Rassembler tous ces ingrédients de l’intelligence collective – les bonnes personnes, au bon endroit et dans le bon environnement – peut permettre aux organisations de résoudre leurs problèmes. Dans le domaine de la gestion d’actifs, par exemple, le secret permettant d’identifier des opportunités d'investissement réside dans la mise en commun de l’expertise globale pour repérer les liens négligés entre les entreprises et les secteurs.

« L’intelligence collective vous permet de construire une infrastructure de données capable de recueillir de précieuses informations d’où qu’elles proviennent et de les transmettre là où elles seront les plus utiles, et cela de façon optimisée », déclare Mikhail Zverev, Responsable de la gestion actions internationales chez Aviva Investors.

Cela peut sembler logique, mais les recherches montrent que de nombreux investisseurs sont peu enclins à gérer l’information et à y répondre de cette manière. En 2008, les universitaires Lauren Cohen et Andrea Frazzini ont mené une étude qui a révélé un degré élevé « d’inattention de la part des investisseurs » au sujet des liens entre les entreprises et leurs fournisseurs.

Un autre exemple du rôle de l’intelligence collective dans l’investissement est l’importance croissante des facteurs environnementaux, sociaux et de gouvernance (ESG). Autrefois considérée comme une activité de niche, l’investissement ESG est aujourd’hui reconnu comme une composante essentielle du processus décisionnel dans l’ensemble des classes d’actifs. Il peut contribuer à créer de la valeur à long terme, à donner un aperçu des principaux risques et à améliorer la performance de l’entreprise en matière de développement durable.

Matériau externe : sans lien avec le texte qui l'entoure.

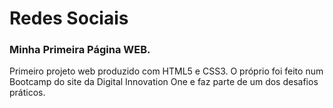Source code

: # Redes Sociais 

### Minha Primeira Página WEB.

Primeiro projeto web produzido com HTML5 e CSS3. O próprio foi feito num Bootcamp do site da Digital Innovation One e faz parte de um dos desafios práticos. 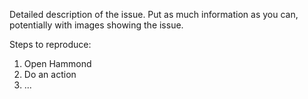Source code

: Detailed description of the issue. Put as much information as you can, potentially
with images showing the issue.

Steps to reproduce:

1. Open Hammond
2. Do an action
3. ...

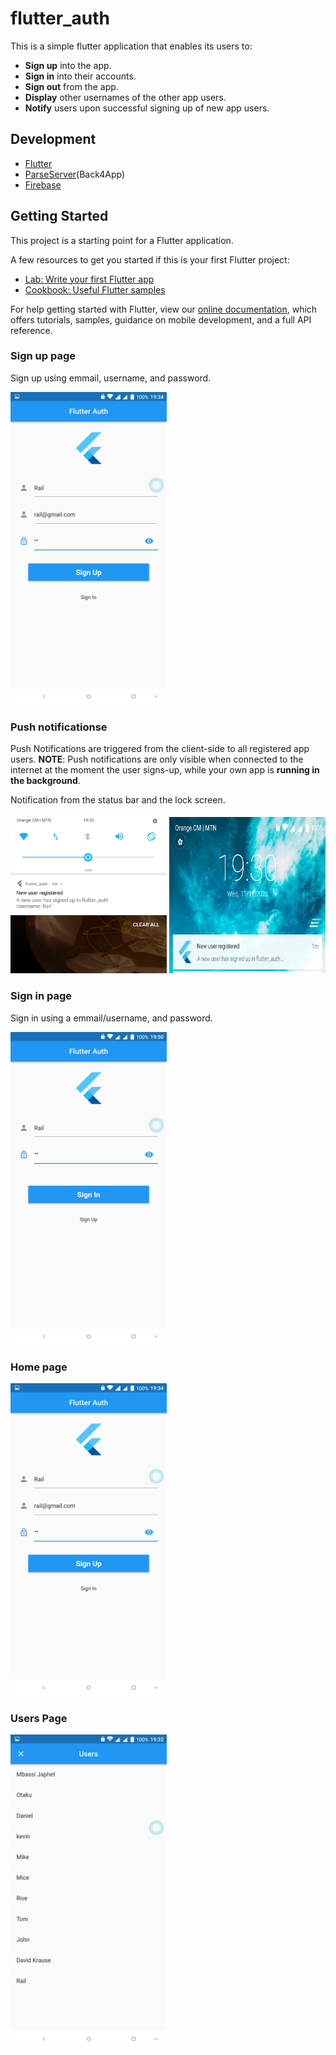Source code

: # flutter_auth

This is a simple flutter application that enables its users to:
*   **Sign up** into the app.
*   **Sign in** into their accounts.
*   **Sign out** from the app.
*   **Display** other usernames of the other app users.
*   **Notify** users upon successful signing up of new app users.

## Development 
*   [Flutter](https://flutter.dev/)
*   [ParseServer](https://back4app.com/)(Back4App)
*   [Firebase](https://google.firebase.com/)


## Getting Started

This project is a starting point for a Flutter application.

A few resources to get you started if this is your first Flutter project:

- [Lab: Write your first Flutter app](https://flutter.dev/docs/get-started/codelab)
- [Cookbook: Useful Flutter samples](https://flutter.dev/docs/cookbook)

For help getting started with Flutter, view our
[online documentation](https://flutter.dev/docs), which offers tutorials,
samples, guidance on mobile development, and a full API reference.

### Sign up page
Sign up using emmail, username, and password.

<img src="./assets/sign_up_page.png" width="250"/>

### Push notificationse
Push Notifications are triggered from the client-side to all registered app users.
**NOTE**: Push notifications are only visible when connected to the internet at the moment the user signs-up, while your own app is **running in the background**.

Notification from the status bar and the lock screen.

<img src="./assets/status_bar_push_notification.png" width="250"/>
<img src="./assets/lock_screen_push_notification.png" width="250" height="250"/>

### Sign in page
Sign in using a emmail/username, and password.

<img src="./assets/sign_in_page.png" width="250"/>

### Home page
<img src="./assets/sign_up_page.png" width="250"/>

### Users Page
<img src="./assets/users_page.png" width="250"/>
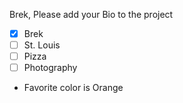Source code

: Brek, Please add your Bio to the project
- [X] Brek
- [ ] St. Louis
- [ ] Pizza
- [ ] Photography
- Favorite color is Orange
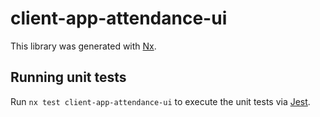 # client-app-attendance-ui

This library was generated with [Nx](https://nx.dev).

## Running unit tests

Run `nx test client-app-attendance-ui` to execute the unit tests via [Jest](https://jestjs.io).
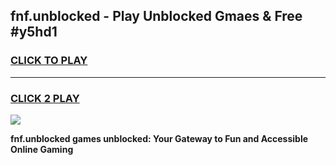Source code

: 
## fnf.unblocked - Play Unblocked Gmaes & Free #y5hd1
<h3>
<a href="https://news.freeplayer.one?title=fnf.unblocked&ref=24F">CLICK TO PLAY</a></h3>
<hr>

<h3>
<a href="https://news.freeplayer.one?title=fnf.unblocked&ref=24F">CLICK 2 PLAY</a>
  
</h3>

<a href="https://news.freeplayer.one?title=fnf.unblocked&ref=24F/"><img src="https://clearcache.store/games.png"></a>


**fnf.unblocked games unblocked: Your Gateway to Fun and Accessible Online Gaming**
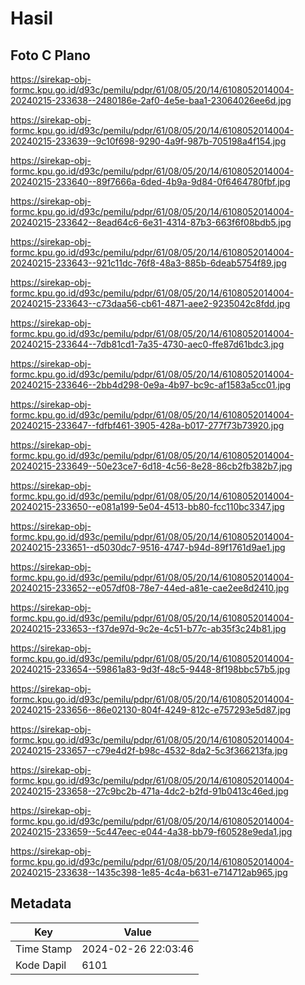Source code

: # Hasil

## Foto C Plano

https://sirekap-obj-formc.kpu.go.id/d93c/pemilu/pdpr/61/08/05/20/14/6108052014004-20240215-233638--2480186e-2af0-4e5e-baa1-23064026ee6d.jpg

https://sirekap-obj-formc.kpu.go.id/d93c/pemilu/pdpr/61/08/05/20/14/6108052014004-20240215-233639--9c10f698-9290-4a9f-987b-705198a4f154.jpg

https://sirekap-obj-formc.kpu.go.id/d93c/pemilu/pdpr/61/08/05/20/14/6108052014004-20240215-233640--89f7666a-6ded-4b9a-9d84-0f6464780fbf.jpg

https://sirekap-obj-formc.kpu.go.id/d93c/pemilu/pdpr/61/08/05/20/14/6108052014004-20240215-233642--8ead64c6-6e31-4314-87b3-663f6f08bdb5.jpg

https://sirekap-obj-formc.kpu.go.id/d93c/pemilu/pdpr/61/08/05/20/14/6108052014004-20240215-233643--921c11dc-76f8-48a3-885b-6deab5754f89.jpg

https://sirekap-obj-formc.kpu.go.id/d93c/pemilu/pdpr/61/08/05/20/14/6108052014004-20240215-233643--c73daa56-cb61-4871-aee2-9235042c8fdd.jpg

https://sirekap-obj-formc.kpu.go.id/d93c/pemilu/pdpr/61/08/05/20/14/6108052014004-20240215-233644--7db81cd1-7a35-4730-aec0-ffe87d61bdc3.jpg

https://sirekap-obj-formc.kpu.go.id/d93c/pemilu/pdpr/61/08/05/20/14/6108052014004-20240215-233646--2bb4d298-0e9a-4b97-bc9c-af1583a5cc01.jpg

https://sirekap-obj-formc.kpu.go.id/d93c/pemilu/pdpr/61/08/05/20/14/6108052014004-20240215-233647--fdfbf461-3905-428a-b017-277f73b73920.jpg

https://sirekap-obj-formc.kpu.go.id/d93c/pemilu/pdpr/61/08/05/20/14/6108052014004-20240215-233649--50e23ce7-6d18-4c56-8e28-86cb2fb382b7.jpg

https://sirekap-obj-formc.kpu.go.id/d93c/pemilu/pdpr/61/08/05/20/14/6108052014004-20240215-233650--e081a199-5e04-4513-bb80-fcc110bc3347.jpg

https://sirekap-obj-formc.kpu.go.id/d93c/pemilu/pdpr/61/08/05/20/14/6108052014004-20240215-233651--d5030dc7-9516-4747-b94d-89f1761d9ae1.jpg

https://sirekap-obj-formc.kpu.go.id/d93c/pemilu/pdpr/61/08/05/20/14/6108052014004-20240215-233652--e057df08-78e7-44ed-a81e-cae2ee8d2410.jpg

https://sirekap-obj-formc.kpu.go.id/d93c/pemilu/pdpr/61/08/05/20/14/6108052014004-20240215-233653--f37de97d-9c2e-4c51-b77c-ab35f3c24b81.jpg

https://sirekap-obj-formc.kpu.go.id/d93c/pemilu/pdpr/61/08/05/20/14/6108052014004-20240215-233654--59861a83-9d3f-48c5-9448-8f198bbc57b5.jpg

https://sirekap-obj-formc.kpu.go.id/d93c/pemilu/pdpr/61/08/05/20/14/6108052014004-20240215-233656--86e02130-804f-4249-812c-e757293e5d87.jpg

https://sirekap-obj-formc.kpu.go.id/d93c/pemilu/pdpr/61/08/05/20/14/6108052014004-20240215-233657--c79e4d2f-b98c-4532-8da2-5c3f366213fa.jpg

https://sirekap-obj-formc.kpu.go.id/d93c/pemilu/pdpr/61/08/05/20/14/6108052014004-20240215-233658--27c9bc2b-471a-4dc2-b2fd-91b0413c46ed.jpg

https://sirekap-obj-formc.kpu.go.id/d93c/pemilu/pdpr/61/08/05/20/14/6108052014004-20240215-233659--5c447eec-e044-4a38-bb79-f60528e9eda1.jpg

https://sirekap-obj-formc.kpu.go.id/d93c/pemilu/pdpr/61/08/05/20/14/6108052014004-20240215-233638--1435c398-1e85-4c4a-b631-e714712ab965.jpg


## Metadata

| Key        | Value               |
| ---------- | ------------------- |
| Time Stamp | 2024-02-26 22:03:46 |
| Kode Dapil | 6101                |



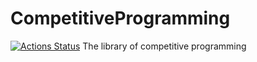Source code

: # CompetitiveProgramming
[![Actions Status](https://github.com/kmyk/online-judge-verify-helper/workflows/verify/badge.svg)](https://github.com/null0124/CompetitiveProgramming)
The library of competitive programming
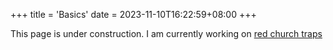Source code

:+++
title = 'Basics'
date = 2023-11-10T16:22:59+08:00
+++

This page is under construction.
I am currently working on 
<a href="/traps/redchurch">red church traps</a>
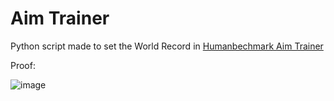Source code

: # Aim Trainer
Python script made to set the World Record in [Humanbechmark Aim Trainer](https://humanbenchmark.com/tests/aim)



Proof:

![image](https://github.com/SaintLaurel/Python-reaction-time-script-Humanbenchmark-/assets/149721433/3aedae76-d6d2-490c-a341-2fce4b273153)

À plus grande échelle, l’intelligence collective sur les questions ESG est susceptible de jouer un rôle majeur dans l’effort mondial de lutte contre le changement climatique.

Tout au long de l’histoire, depuis le pont du Beagle (navire de Darwin NdT) au centre d’innovation de Bell Labs, de la table de trading au terrain de sport, l’intelligence collective a joué un rôle crucial pour rassembler les gens afin de résoudre les problèmes. Alors que nous sommes confrontés au changement climatique – le plus grand défi de tous – il pourrait tout simplement contribuer à sauver la planète.

Références

  1. Le scientifique en question est le biologiste Arturo Casadevall, qui a tenté de bannir les spécialisations des formations supérieures afin d’offrir aux étudiants un spectre d’expertise plus large. Voir Range, de David Epstein.